▶ [TASK OBJECTIVE]:
Return only that part of the material below which starts with the line containing "No. The built-in" and goes on through the line containing "The Azure Security Center vulnerability", restated exactly.

▶ [EXTRACTED DATA]:
++++++++++

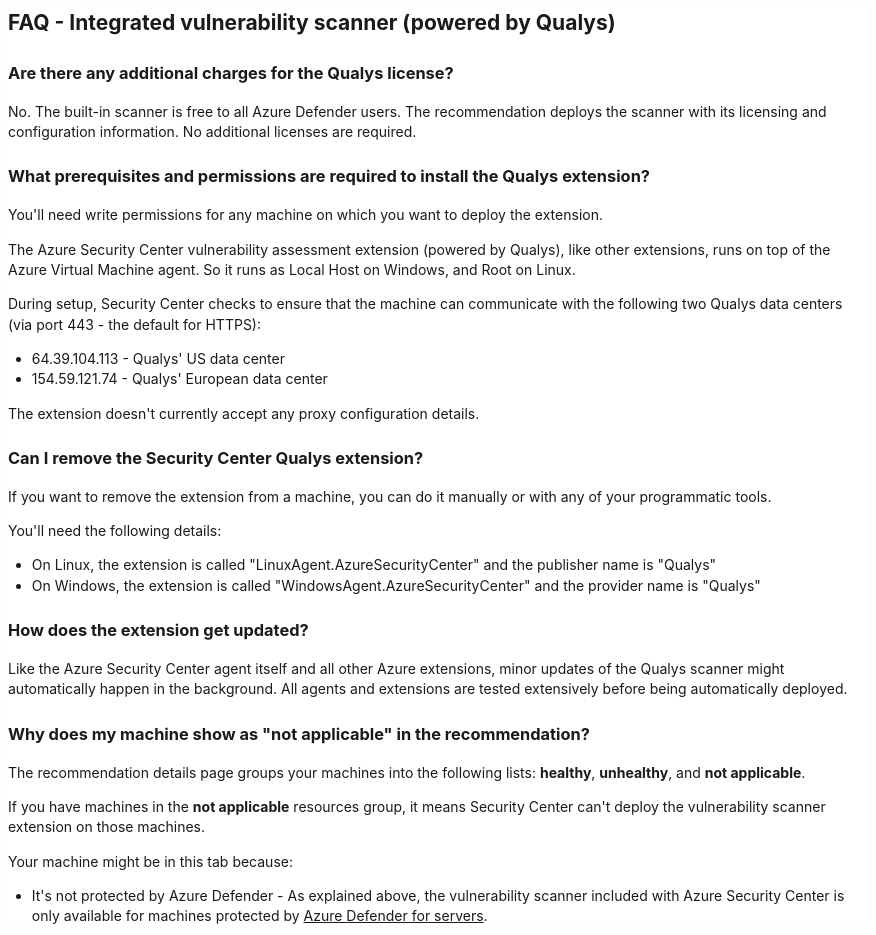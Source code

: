 ## FAQ - Integrated vulnerability scanner (powered by Qualys)

### Are there any additional charges for the Qualys license?
No. The built-in scanner is free to all Azure Defender users. The recommendation deploys the scanner with its licensing and configuration information. No additional licenses are required. 

### What prerequisites and permissions are required to install the Qualys extension?
You'll need write permissions for any machine on which you want to deploy the extension.

The Azure Security Center vulnerability assessment extension (powered by Qualys), like other extensions, runs on top of the Azure Virtual Machine agent. So it runs as Local Host on Windows, and Root on Linux.

During setup, Security Center checks to ensure that the machine can communicate with the following two Qualys data centers (via port 443 - the default for HTTPS):

- 64.39.104.113 - Qualys' US data center
- 154.59.121.74 - Qualys' European data center

The extension doesn't currently accept any proxy configuration details.

### Can I remove the Security Center Qualys extension? 
If you want to remove the extension from a machine, you can do it manually or with any of your programmatic tools. 

You'll need the following details:

* On Linux, the extension is called "LinuxAgent.AzureSecurityCenter" and the publisher name is "Qualys"
* On Windows, the extension is called "WindowsAgent.AzureSecurityCenter" and the provider name is "Qualys"

### How does the extension get updated?
Like the Azure Security Center agent itself and all other Azure extensions, minor updates of the Qualys scanner might automatically happen in the background. All agents and extensions are tested extensively before being automatically deployed.

### Why does my machine show as "not applicable" in the recommendation?
The recommendation details page groups your machines into the following lists: **healthy**, **unhealthy**, and **not applicable**.

If you have machines in the **not applicable** resources group, it means Security Center can't deploy the vulnerability scanner extension on those machines.

Your machine might be in this tab because:

- It's not protected by Azure Defender - As explained above, the vulnerability scanner included with Azure Security Center is only available for machines protected by [Azure Defender for servers](defender-for-servers-introduction.md).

++++++++++

▶ [EXERCISE RESPONSE]:
No. The built-in scanner is free to all Azure Defender users. The recommendation deploys the scanner with its licensing and configuration information. No additional licenses are required. 

### What prerequisites and permissions are required to install the Qualys extension?
You'll need write permissions for any machine on which you want to deploy the extension.

The Azure Security Center vulnerability assessment extension (powered by Qualys), like other extensions, runs on top of the Azure Virtual Machine agent. So it runs as Local Host on Windows, and Root on Linux.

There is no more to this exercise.